CREATING A: Quality-of-Storage-Service Model.
1. Install small-scale Storage Area Networks (SANs), a new technology to improve connectivity between multiple servers and storage devices, for targeted applications to identify key ROI metrics on those basic installations and help in planning the transition to larger-scale SAN implementations.
2. Reduce risk by defining and implementing best practices for rolling out and managing more scalable enterprise-class SANs, which permit efficiencies because of economies of scale by being able to share the storage infrastructure flexibly across many Storage Accounts.
3. Put Storage Account security methodologies in place to provide assurances that an organization's data cannot be maliciously or accidentally accessed by another set of users.
4. Create a new highly specialized role of Storage Administrator within the data-center team with up-to-date skills in storage technology and clearly defined accountability to meet the defined levels of QoSS, as well as cost and security expectations.
5. Select a standard set of centralized storage management and data availability solutions that enable the implementation of QoSS metrics using the defined best practices in the heterogeneous enterprise class SAN.
6. Assess and deploy emerging Storage Virtualization architectures, which can dramatically simplify the management processes for large amounts of storage by providing logical abstraction of the physical infrastructure and reduce the need to manage the storage or server platforms on a vendor-specific basis.
7. Implement charge-back tools and processes, which allow Storage Administrators to generate reports on costs and delivered service metrics associated with QoSS levels for each Storage Account to ensure accountability and accurate billing.
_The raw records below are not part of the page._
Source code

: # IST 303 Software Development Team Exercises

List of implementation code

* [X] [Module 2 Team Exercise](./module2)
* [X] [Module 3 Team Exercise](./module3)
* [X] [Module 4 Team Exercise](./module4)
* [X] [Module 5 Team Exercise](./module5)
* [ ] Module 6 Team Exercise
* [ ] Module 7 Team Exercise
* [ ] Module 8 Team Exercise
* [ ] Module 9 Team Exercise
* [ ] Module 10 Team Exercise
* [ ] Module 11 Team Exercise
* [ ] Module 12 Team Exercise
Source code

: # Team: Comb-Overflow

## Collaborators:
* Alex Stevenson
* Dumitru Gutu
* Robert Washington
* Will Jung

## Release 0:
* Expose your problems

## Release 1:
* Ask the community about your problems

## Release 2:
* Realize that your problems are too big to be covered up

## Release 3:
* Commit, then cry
A QoSS model can provide significant efficiencies in addressing the escalating costs of storage and optimize the impact of highly skilled IT staff. By combining new process, tools, and technology, deploying a QoSS affects the bottom line by:
* Escalating the visibility of the generally hidden storage administrative costs by using a billing or charge-back model for each storage account based on levels of service
* Reducing delays for strategic IT projects due to storage-skills shortages by relying on a specialized storage administrator team with up-to-date storage expertise
* Removing inefficiencies by leveraging the "economies of scale" of centralized procurement and sharing of consolidated server and storage resources
* Enabling flexibility to optimize the storage costs and characteristics to the needs of a specific application or organization, which may change over time, by empowering the storage administrators to configure various levels of service without a high degree of manual reconfiguration.
* Facilitating implementation of high levels of storage service -- e.g., very fast-application time-to recovery or enabling data availability to survive even the catastrophic geographic failures that might otherwise be impossible because of costs or complexity.
Time to Recovery
Time-to-Recovery refers to the rate at which applications can be back online with full access to their data in the event of a network, hardware, or soft application failure. Time-to-Recovery metrics can range from hours, for applications or services such as intranet Web servers not critical to business operation, to seconds for e-commerce or business-to-business applications that directly affect a company's revenue stream. To make the management of application recovery time for many Storage Accounts efficient, the Storage Administrator needs to avoid a high degree of manual and platform-specific operations, such as physical storage or server reconfiguration. Elements of recovery time that must be managed include server and OS recovery, reconnecting the application to its storage, restarting the application, and reconnecting the application to the network.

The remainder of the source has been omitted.